It is well known that with continued production from wet gas reservoirs, the reservoir pressure eventually falls below the dew point pressure leading to condensation and loss of gas productivity in the reservoir. The concept of simultaneously injecting CO2 in a gas reservoir for long term storage while at the same time accelerating production of the natural gas is intriguing and promising. CO2 may also interact with carbonate matrix by changing porosity and permeability of the host rock; this is true for reservoirs that are found in the Gulf Region.
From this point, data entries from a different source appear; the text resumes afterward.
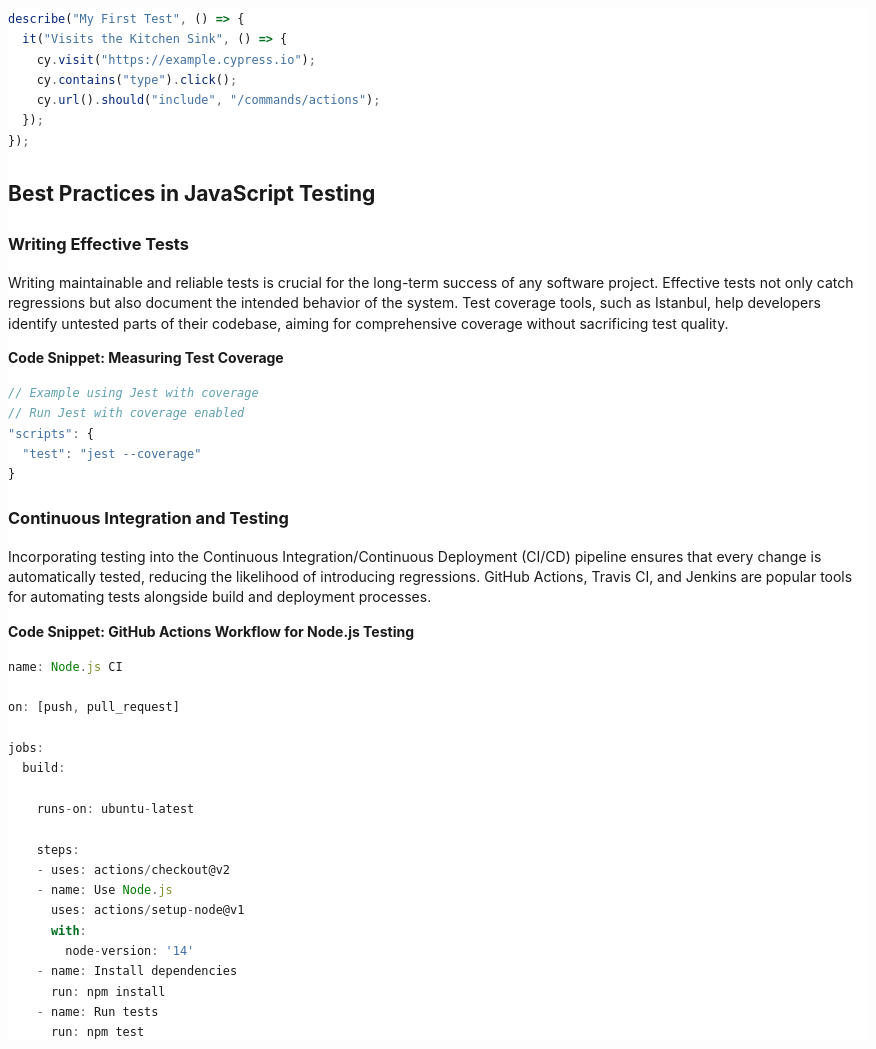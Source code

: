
 ```jsx
describe("My First Test", () => {
  it("Visits the Kitchen Sink", () => {
    cy.visit("https://example.cypress.io");
    cy.contains("type").click();
    cy.url().should("include", "/commands/actions");
  });
});
```

## Best Practices in JavaScript Testing

### Writing Effective Tests

Writing maintainable and reliable tests is crucial for the long-term success of any software project. Effective tests not only catch regressions but also document the intended behavior of the system. Test coverage tools, such as Istanbul, help developers identify untested parts of their codebase, aiming for comprehensive coverage without sacrificing test quality.

**Code Snippet: Measuring Test Coverage**

```jsx
// Example using Jest with coverage
// Run Jest with coverage enabled
"scripts": {
  "test": "jest --coverage"
}
```

### Continuous Integration and Testing

Incorporating testing into the Continuous Integration/Continuous Deployment (CI/CD) pipeline ensures that every change is automatically tested, reducing the likelihood of introducing regressions. GitHub Actions, Travis CI, and Jenkins are popular tools for automating tests alongside build and deployment processes.

**Code Snippet: GitHub Actions Workflow for Node.js Testing**

```jsx
name: Node.js CI

on: [push, pull_request]

jobs:
  build:

    runs-on: ubuntu-latest

    steps:
    - uses: actions/checkout@v2
    - name: Use Node.js
      uses: actions/setup-node@v1
      with:
        node-version: '14'
    - name: Install dependencies
      run: npm install
    - name: Run tests
      run: npm test
```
To maintain field gas production targets, operators routinely set the bottom hole pressure below the dew point pressure which results in condensate blockage. Injecting CO2 can delay the onset of condensate blockage by reducing the dew point pressure of the condensate blockage zone. The approach illustrated, utilizes CO2 to delay the onset of condensate blockage. Factors such as improved effusion were analyzed to justify the use of CO2 for wellbore condensate removal and enhanced gas recovery (EGR). Experimental verification of a new method of determining dew point pressures for wet gas fluids is presented in this work and compared to simulation results.
Core floods experiments with carbon dioxide were conducted in a core sample analogue to carbonate at reservoir conditions in order to study the interaction between CO2 and carbonate reservoir. CO2 sequestration in carbonate formation was evaluated by XRF and AFM.
Experimental and simulation results show increases in productivity index after CO2 injection. Increases in productivity index were caused by CO2 evaporating the condensate blockage. Condensate vaporization was caused by CO2 reducing the dew point pressure of the condensate. Carbonate aging in presence of CO2 shows two mechanism of CO2 trapping which are dissolution and mineralization.